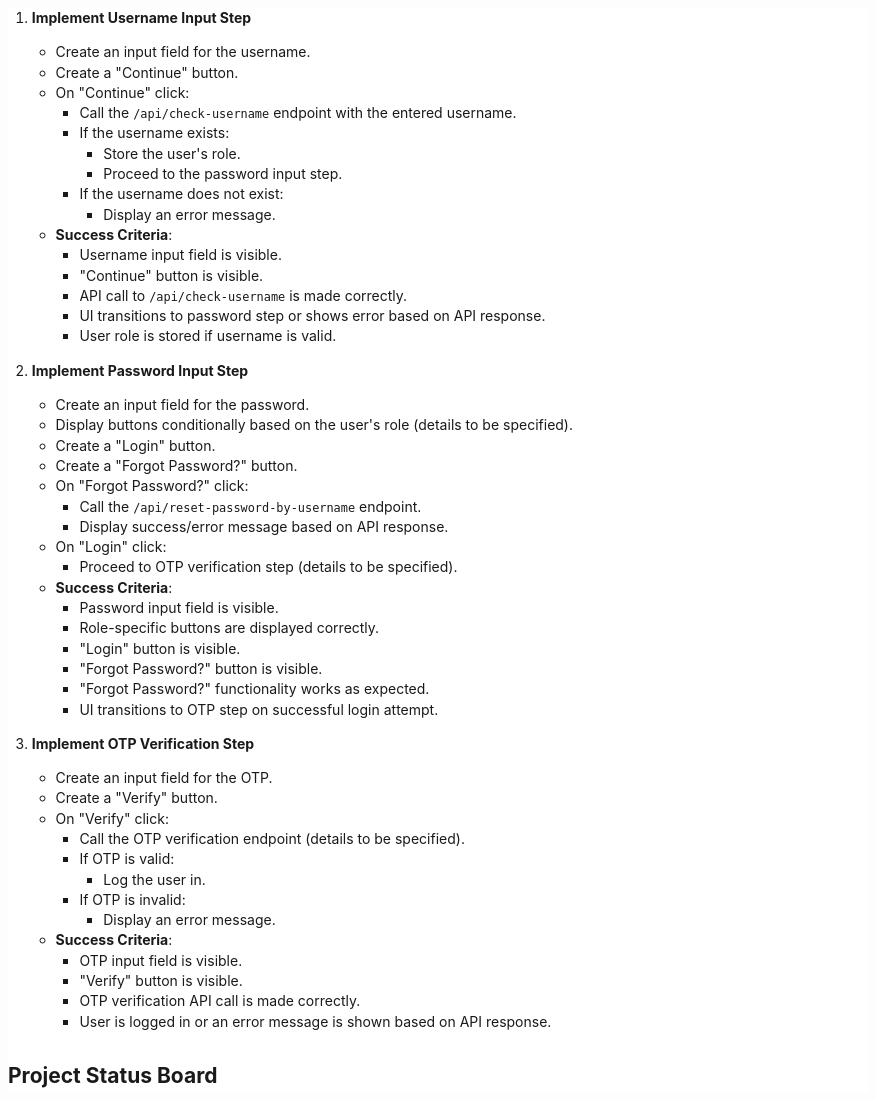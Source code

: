 1.  **Implement Username Input Step**

    - Create an input field for the username.
    - Create a "Continue" button.
    - On "Continue" click:
      - Call the `/api/check-username` endpoint with the entered username.
      - If the username exists:
        - Store the user's role.
        - Proceed to the password input step.
      - If the username does not exist:
        - Display an error message.
    - **Success Criteria**:
      - Username input field is visible.
      - "Continue" button is visible.
      - API call to `/api/check-username` is made correctly.
      - UI transitions to password step or shows error based on API response.
      - User role is stored if username is valid.

2.  **Implement Password Input Step**

    - Create an input field for the password.
    - Display buttons conditionally based on the user's role (details to be specified).
    - Create a "Login" button.
    - Create a "Forgot Password?" button.
    - On "Forgot Password?" click:
      - Call the `/api/reset-password-by-username` endpoint.
      - Display success/error message based on API response.
    - On "Login" click:
      - Proceed to OTP verification step (details to be specified).
    - **Success Criteria**:
      - Password input field is visible.
      - Role-specific buttons are displayed correctly.
      - "Login" button is visible.
      - "Forgot Password?" button is visible.
      - "Forgot Password?" functionality works as expected.
      - UI transitions to OTP step on successful login attempt.

3.  **Implement OTP Verification Step**
    - Create an input field for the OTP.
    - Create a "Verify" button.
    - On "Verify" click:
      - Call the OTP verification endpoint (details to be specified).
      - If OTP is valid:
        - Log the user in.
      - If OTP is invalid:
        - Display an error message.
    - **Success Criteria**:
      - OTP input field is visible.
      - "Verify" button is visible.
      - OTP verification API call is made correctly.
      - User is logged in or an error message is shown based on API response.

## Project Status Board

**ASSIGNED TASK**
Print exactly the lines above, between the one holding "- Password input field is visible." and the one holding "works as expected.", inclusive, and nothing besides.

**TASK RESPONSE**
      - Password input field is visible.
      - Role-specific buttons are displayed correctly.
      - "Login" button is visible.
      - "Forgot Password?" button is visible.
      - "Forgot Password?" functionality works as expected.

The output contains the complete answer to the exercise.